Comment 4 Florian Weimer 2017-04-04 15:37:49 UTC
(In reply to Rob Krakora from comment #3)
> The trace was against eglibc 2.19 running on a Yocto Daisy build...

Can you reproduce this at will?  In this case, it would be very helpful to have a capture of the DNS queries and responses.

Do you have any peculiar /etc/resolv.conf or RES_OPTIONS settings?  What does the hints structure for getaddrinfo look like?
Comment 5 Rob Krakora 2017-04-04 15:42:08 UTC
Yes, I can reproduce this at will.  resolv.conf only contains the this:

# Dynamic resolv.conf(5) file for glibc resolver(3) generated by resolvconf(8)
#     DO NOT EDIT THIS FILE BY HAND -- YOUR CHANGES WILL BE OVERWRITTEN
nameserver 8.8.8.8

Where 8.8.8.8 is the Google DNS server.  It also fails when other DNS servers are utilized.
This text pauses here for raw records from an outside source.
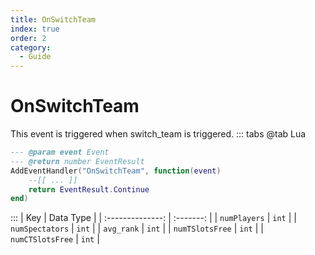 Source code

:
 ```yaml
---
title: OnSwitchTeam
index: true
order: 2
category:
  - Guide
---
```


# OnSwitchTeam
This event is triggered when switch_team is triggered.
::: tabs
@tab Lua
```lua
--- @param event Event
--- @return number EventResult
AddEventHandler("OnSwitchTeam", function(event)
    --[[ ... ]]
    return EventResult.Continue
end)
```

:::
|        Key       | Data Type |
| :--------------: | :-------: |
|   `numPlayers`   |   `int`   |
|  `numSpectators` |   `int`   |
|    `avg_rank`    |   `int`   |
|  `numTSlotsFree` |   `int`   |
| `numCTSlotsFree` |   `int`   | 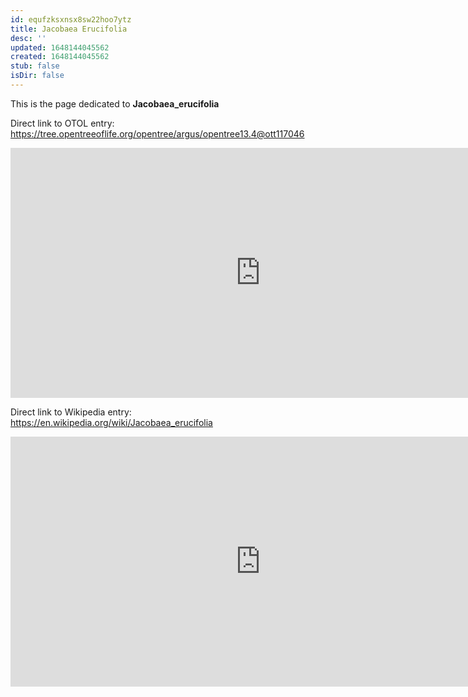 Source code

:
 ```yaml
---
id: equfzksxnsx8sw22hoo7ytz
title: Jacobaea Erucifolia
desc: ''
updated: 1648144045562
created: 1648144045562
stub: false
isDir: false
---
```

This is the page dedicated to **Jacobaea_erucifolia**


Direct link to OTOL entry: https://tree.opentreeoflife.org/opentree/argus/opentree13.4@ott117046



<html>
    <body>
    <iframe src="https://tree.opentreeoflife.org/opentree/argus/opentree13.4@ott117046"
    width="800" height="400" frameborder="0" allowfullscreen> </iframe>
    </body>
</html>
    


Direct link to Wikipedia entry: https://en.wikipedia.org/wiki/Jacobaea_erucifolia



<html>
    <body>
    <iframe src="https://en.wikipedia.org/wiki/Jacobaea_erucifolia"
    width="800" height="400" frameborder="0" allowfullscreen> </iframe>
    </body>
</html>
    
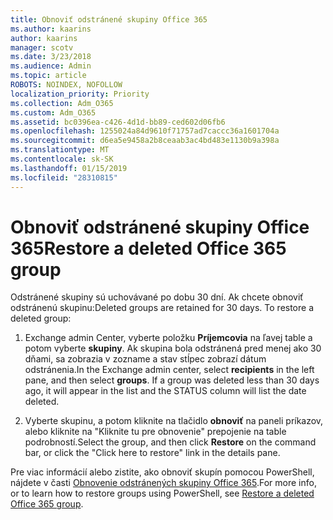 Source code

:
 ```yaml
---
title: Obnoviť odstránené skupiny Office 365
ms.author: kaarins
author: kaarins
manager: scotv
ms.date: 3/23/2018
ms.audience: Admin
ms.topic: article
ROBOTS: NOINDEX, NOFOLLOW
localization_priority: Priority
ms.collection: Adm_O365
ms.custom: Adm_O365
ms.assetid: bc0396ea-c426-4d1d-bb89-ced602d06fb6
ms.openlocfilehash: 1255024a84d9610f71757ad7caccc36a1601704a
ms.sourcegitcommit: d6ea5e9458a2b8ceaab3ac4bd483e1130b9a398a
ms.translationtype: MT
ms.contentlocale: sk-SK
ms.lasthandoff: 01/15/2019
ms.locfileid: "28310815"
---
```

# <a name="restore-a-deleted-office-365-group"></a><span data-ttu-id="ce25b-102">Obnoviť odstránené skupiny Office 365</span><span class="sxs-lookup"><span data-stu-id="ce25b-102">Restore a deleted Office 365 group</span></span>

<span data-ttu-id="ce25b-p101">Odstránené skupiny sú uchovávané po dobu 30 dní. Ak chcete obnoviť odstránenú skupinu:</span><span class="sxs-lookup"><span data-stu-id="ce25b-p101">Deleted groups are retained for 30 days. To restore a deleted group:</span></span>
  
1. <span data-ttu-id="ce25b-p102">Exchange admin Center, vyberte položku **Príjemcovia** na ľavej table a potom vyberte **skupiny**. Ak skupina bola odstránená pred menej ako 30 dňami, sa zobrazia v zozname a stav stĺpec zobrazí dátum odstránenia.</span><span class="sxs-lookup"><span data-stu-id="ce25b-p102">In the Exchange admin center, select **recipients** in the left pane, and then select **groups**. If a group was deleted less than 30 days ago, it will appear in the list and the STATUS column will list the date deleted.</span></span>
    
2. <span data-ttu-id="ce25b-107">Vyberte skupinu, a potom kliknite na tlačidlo **obnoviť** na paneli príkazov, alebo kliknite na "Kliknite tu pre obnovenie" prepojenie na table podrobností.</span><span class="sxs-lookup"><span data-stu-id="ce25b-107">Select the group, and then click **Restore** on the command bar, or click the "Click here to restore" link in the details pane.</span></span> 
    
<span data-ttu-id="ce25b-108">Pre viac informácií alebo zistite, ako obnoviť skupín pomocou PowerShell, nájdete v časti [Obnovenie odstránených skupiny Office 365](https://go.microsoft.com/fwlink/?linkid=867802).</span><span class="sxs-lookup"><span data-stu-id="ce25b-108">For more info, or to learn how to restore groups using PowerShell, see [Restore a deleted Office 365 group](https://go.microsoft.com/fwlink/?linkid=867802).</span></span>
  

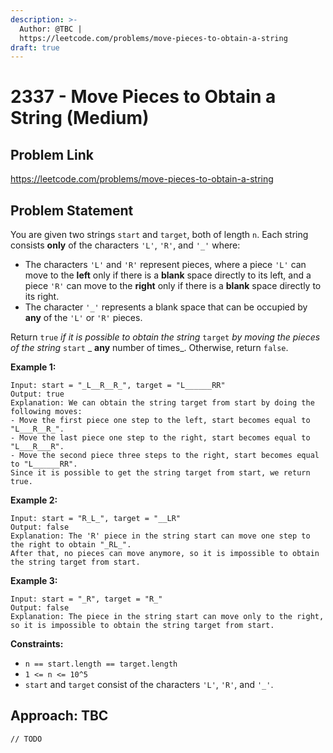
 ```yaml
---
description: >-
  Author: @TBC |
  https://leetcode.com/problems/move-pieces-to-obtain-a-string
draft: true
---
```


# 2337 - Move Pieces to Obtain a String (Medium)

## Problem Link

https://leetcode.com/problems/move-pieces-to-obtain-a-string

## Problem Statement

You are given two strings `start` and `target`, both of length `n`. Each string consists **only** of the characters `'L'`, `'R'`, and `'_'` where:

* The characters `'L'` and `'R'` represent pieces, where a piece `'L'` can move to the **left** only if there is a **blank** space directly to its left, and a piece `'R'` can move to the **right** only if there is a **blank** space directly to its right.
* The character `'_'` represents a blank space that can be occupied by **any** of the `'L'` or `'R'` pieces.

Return `true` _if it is possible to obtain the string_ `target` _by moving the pieces of the string_ `start` _ **any** number of times_. Otherwise, return `false`.

**Example 1:**

```
Input: start = "_L__R__R_", target = "L______RR"
Output: true
Explanation: We can obtain the string target from start by doing the following moves:
- Move the first piece one step to the left, start becomes equal to "L___R__R_".
- Move the last piece one step to the right, start becomes equal to "L___R___R".
- Move the second piece three steps to the right, start becomes equal to "L______RR".
Since it is possible to get the string target from start, we return true.
```

**Example 2:**

```
Input: start = "R_L_", target = "__LR"
Output: false
Explanation: The 'R' piece in the string start can move one step to the right to obtain "_RL_".
After that, no pieces can move anymore, so it is impossible to obtain the string target from start.
```

**Example 3:**

```
Input: start = "_R", target = "R_"
Output: false
Explanation: The piece in the string start can move only to the right, so it is impossible to obtain the string target from start.
```

**Constraints:**

* `n == start.length == target.length`
* `1 <= n <= 10^5`
* `start` and `target` consist of the characters `'L'`, `'R'`, and `'_'`.

## Approach: TBC

<SolutionAuthor name="@TBC"/>

```
// TODO
```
I can capture the DNS traffic for you when this occurs.  tcpdump capture Ok?
Comment 6 Florian Weimer 2017-04-04 15:46:22 UTC
(In reply to Rob Krakora from comment #5)

> I can capture the DNS traffic for you when this occurs.  tcpdump capture Ok?

Yes, please do a binary (pcap file) capture with “-s 0” (complete packets).  You should limit the capture with “host 8.8.8.8”, so that both UDP, fragmented UDP, and TCP packets are included.

Capturing strace output at the same time would be helpful, too, in case the stub resolver performs unexpected system calls which are not reflected in the network traffic.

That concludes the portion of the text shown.